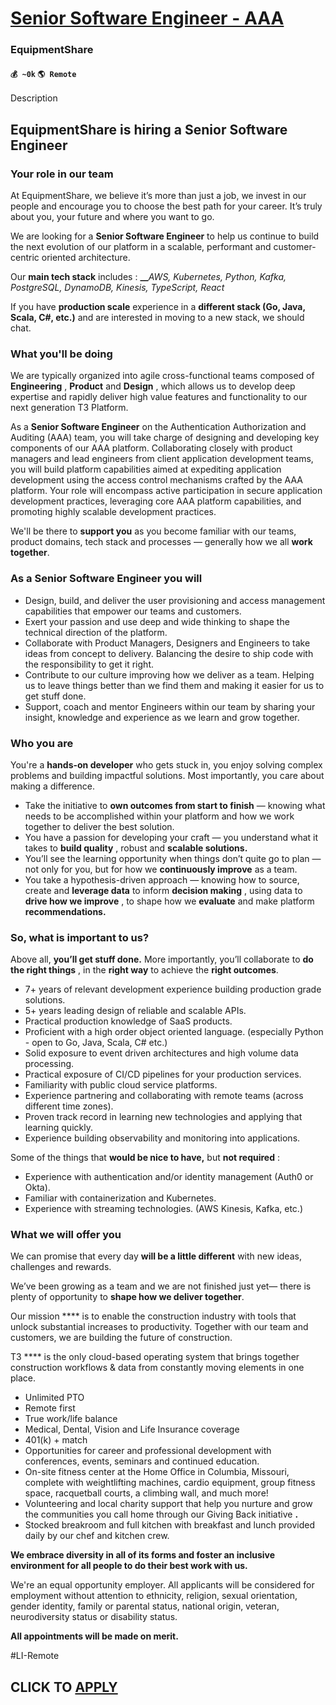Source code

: # [Senior Software Engineer - AAA](https://www.remotewlb.com/apply/senior-software-engineer-aaa)  
### EquipmentShare  
#### `💰 ~0k` `🌎 Remote`  

Description

## **EquipmentShare is hiring a Senior Software Engineer**

### **Your role in our team**

At EquipmentShare, we believe it’s more than just a job, we invest in our people and encourage you to choose the best path for your career. It’s truly about you, your future and where you want to go.

We are looking for a **Senior Software Engineer** to help us continue to build the next evolution of our platform in a scalable, performant and customer-centric oriented architecture.

Our **main tech stack** includes : **__**_AWS, Kubernetes, Python, Kafka, PostgreSQL, DynamoDB, Kinesis, TypeScript, React_

If you have **production scale** experience in a **different stack (Go, Java, Scala, C#, etc.)** and are interested in moving to a new stack, we should chat.

### **What you'll be doing**

We are typically organized into agile cross-functional teams composed of **Engineering** , **Product** and **Design** , which allows us to develop deep expertise and rapidly deliver high value features and functionality to our next generation T3 Platform.

As a **Senior Software Engineer** on the Authentication Authorization and Auditing (AAA) team, you will take charge of designing and developing key components of our AAA platform. Collaborating closely with product managers and lead engineers from client application development teams, you will build platform capabilities aimed at expediting application development using the access control mechanisms crafted by the AAA platform. Your role will encompass active participation in secure application development practices, leveraging core AAA platform capabilities, and promoting highly scalable development practices.

We'll be there to **support you** as you become familiar with our teams, product domains, tech stack and processes — generally how we all **work together**.

### **As a Senior Software Engineer you will**

  * Design, build, and deliver the user provisioning and access management capabilities that empower our teams and customers.
  * Exert your passion and use deep and wide thinking to shape the technical direction of the platform.
  * Collaborate with Product Managers, Designers and Engineers to take ideas from concept to delivery. Balancing the desire to ship code with the responsibility to get it right.
  * Contribute to our culture improving how we deliver as a team. Helping us to leave things better than we find them and making it easier for us to get stuff done.
  * Support, coach and mentor Engineers within our team by sharing your insight, knowledge and experience as we learn and grow together.

### **Who you are**

You're a **hands-on developer** who gets stuck in, you enjoy solving complex problems and building impactful solutions. Most importantly, you care about making a difference.

  * Take the initiative to **own outcomes from start to finish** — knowing what needs to be accomplished within your platform and how we work together to deliver the best solution.
  * You have a passion for developing your craft — you understand what it takes to **build quality** , robust and **scalable solutions.**
  * You’ll see the learning opportunity when things don’t quite go to plan — not only for you, but for how we **continuously improve** as a team.
  * You take a hypothesis-driven approach — knowing how to source, create and **leverage data** to inform **decision making** , using data to **drive how we improve** , to shape how we **evaluate** and make platform **recommendations.**

### **So, what is important to us?**

Above all, **you’ll get stuff done.** More importantly, you’ll collaborate to **do the right things** , in the **right way** to achieve the **right outcomes**.

  * 7+ years of relevant development experience building production grade solutions.
  * 5+ years leading design of reliable and scalable APIs.
  * Practical production knowledge of SaaS products.
  * Proficient with a high order object oriented language. (especially Python - open to Go, Java, Scala, C# etc.)
  * Solid exposure to event driven architectures and high volume data processing.
  * Practical exposure of CI/CD pipelines for your production services.
  * Familiarity with public cloud service platforms.
  * Experience partnering and collaborating with remote teams (across different time zones).
  * Proven track record in learning new technologies and applying that learning quickly.
  * Experience building observability and monitoring into applications.

Some of the things that **would be nice to have,** but **not required** :

  * Experience with authentication and/or identity management (Auth0 or Okta).
  * Familiar with containerization and Kubernetes.
  * Experience with streaming technologies. (AWS Kinesis, Kafka, etc.)

### **What we will offer you**

We can promise that every day **will be a little different** with new ideas, challenges and rewards.

We’ve been growing as a team and we are not finished just yet— there is plenty of opportunity to **shape how we deliver together**.

Our mission **** is to enable the construction industry with tools that unlock substantial increases to productivity. Together with our team and customers, we are building the future of construction.

T3 **** is the only cloud-based operating system that brings together construction workflows & data from constantly moving elements in one place.

  * Unlimited PTO
  * Remote first
  * True work/life balance
  * Medical, Dental, Vision and Life Insurance coverage
  * 401(k) + match
  * Opportunities for career and professional development with conferences, events, seminars and continued education.
  * On-site fitness center at the Home Office in Columbia, Missouri, complete with weightlifting machines, cardio equipment, group fitness space, racquetball courts, a climbing wall, and much more!
  * Volunteering and local charity support that help you nurture and grow the communities you call home through our Giving Back initiative **.**
  * Stocked breakroom and full kitchen with breakfast and lunch provided daily by our chef and kitchen crew.

**We embrace diversity in all of its forms and foster an inclusive environment for all people to do their best work with us.**

We're an equal opportunity employer. All applicants will be considered for employment without attention to ethnicity, religion, sexual orientation, gender identity, family or parental status, national origin, veteran, neurodiversity status or disability status.

**All appointments will be made on merit.**

#LI-Remote

  
## CLICK TO [APPLY](https://www.remotewlb.com/apply/senior-software-engineer-aaa)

....

| REQUIRED WORK |
Without including any picture, restate every entry above exactly.

| WRITTEN ANSWER |
Source code

: # [Senior Software Engineer - AAA](https://www.remotewlb.com/apply/senior-software-engineer-aaa)  
### EquipmentShare  
#### `💰 ~0k` `🌎 Remote`  

Description

## **EquipmentShare is hiring a Senior Software Engineer**

### **Your role in our team**

At EquipmentShare, we believe it’s more than just a job, we invest in our people and encourage you to choose the best path for your career. It’s truly about you, your future and where you want to go.

We are looking for a **Senior Software Engineer** to help us continue to build the next evolution of our platform in a scalable, performant and customer-centric oriented architecture.

Our **main tech stack** includes : **__**_AWS, Kubernetes, Python, Kafka, PostgreSQL, DynamoDB, Kinesis, TypeScript, React_

If you have **production scale** experience in a **different stack (Go, Java, Scala, C#, etc.)** and are interested in moving to a new stack, we should chat.

### **What you'll be doing**

We are typically organized into agile cross-functional teams composed of **Engineering** , **Product** and **Design** , which allows us to develop deep expertise and rapidly deliver high value features and functionality to our next generation T3 Platform.

As a **Senior Software Engineer** on the Authentication Authorization and Auditing (AAA) team, you will take charge of designing and developing key components of our AAA platform. Collaborating closely with product managers and lead engineers from client application development teams, you will build platform capabilities aimed at expediting application development using the access control mechanisms crafted by the AAA platform. Your role will encompass active participation in secure application development practices, leveraging core AAA platform capabilities, and promoting highly scalable development practices.

We'll be there to **support you** as you become familiar with our teams, product domains, tech stack and processes — generally how we all **work together**.

### **As a Senior Software Engineer you will**

  * Design, build, and deliver the user provisioning and access management capabilities that empower our teams and customers.
  * Exert your passion and use deep and wide thinking to shape the technical direction of the platform.
  * Collaborate with Product Managers, Designers and Engineers to take ideas from concept to delivery. Balancing the desire to ship code with the responsibility to get it right.
  * Contribute to our culture improving how we deliver as a team. Helping us to leave things better than we find them and making it easier for us to get stuff done.
  * Support, coach and mentor Engineers within our team by sharing your insight, knowledge and experience as we learn and grow together.

### **Who you are**

You're a **hands-on developer** who gets stuck in, you enjoy solving complex problems and building impactful solutions. Most importantly, you care about making a difference.

  * Take the initiative to **own outcomes from start to finish** — knowing what needs to be accomplished within your platform and how we work together to deliver the best solution.
  * You have a passion for developing your craft — you understand what it takes to **build quality** , robust and **scalable solutions.**
  * You’ll see the learning opportunity when things don’t quite go to plan — not only for you, but for how we **continuously improve** as a team.
  * You take a hypothesis-driven approach — knowing how to source, create and **leverage data** to inform **decision making** , using data to **drive how we improve** , to shape how we **evaluate** and make platform **recommendations.**

### **So, what is important to us?**

Above all, **you’ll get stuff done.** More importantly, you’ll collaborate to **do the right things** , in the **right way** to achieve the **right outcomes**.

  * 7+ years of relevant development experience building production grade solutions.
  * 5+ years leading design of reliable and scalable APIs.
  * Practical production knowledge of SaaS products.
  * Proficient with a high order object oriented language. (especially Python - open to Go, Java, Scala, C# etc.)
  * Solid exposure to event driven architectures and high volume data processing.
  * Practical exposure of CI/CD pipelines for your production services.
  * Familiarity with public cloud service platforms.
  * Experience partnering and collaborating with remote teams (across different time zones).
  * Proven track record in learning new technologies and applying that learning quickly.
  * Experience building observability and monitoring into applications.

Some of the things that **would be nice to have,** but **not required** :

  * Experience with authentication and/or identity management (Auth0 or Okta).
  * Familiar with containerization and Kubernetes.
  * Experience with streaming technologies. (AWS Kinesis, Kafka, etc.)

### **What we will offer you**

We can promise that every day **will be a little different** with new ideas, challenges and rewards.

We’ve been growing as a team and we are not finished just yet— there is plenty of opportunity to **shape how we deliver together**.

Our mission **** is to enable the construction industry with tools that unlock substantial increases to productivity. Together with our team and customers, we are building the future of construction.

T3 **** is the only cloud-based operating system that brings together construction workflows & data from constantly moving elements in one place.

  * Unlimited PTO
  * Remote first
  * True work/life balance
  * Medical, Dental, Vision and Life Insurance coverage
  * 401(k) + match
  * Opportunities for career and professional development with conferences, events, seminars and continued education.
  * On-site fitness center at the Home Office in Columbia, Missouri, complete with weightlifting machines, cardio equipment, group fitness space, racquetball courts, a climbing wall, and much more!
  * Volunteering and local charity support that help you nurture and grow the communities you call home through our Giving Back initiative **.**
  * Stocked breakroom and full kitchen with breakfast and lunch provided daily by our chef and kitchen crew.

**We embrace diversity in all of its forms and foster an inclusive environment for all people to do their best work with us.**

We're an equal opportunity employer. All applicants will be considered for employment without attention to ethnicity, religion, sexual orientation, gender identity, family or parental status, national origin, veteran, neurodiversity status or disability status.

**All appointments will be made on merit.**

#LI-Remote

  
## CLICK TO [APPLY](https://www.remotewlb.com/apply/senior-software-engineer-aaa)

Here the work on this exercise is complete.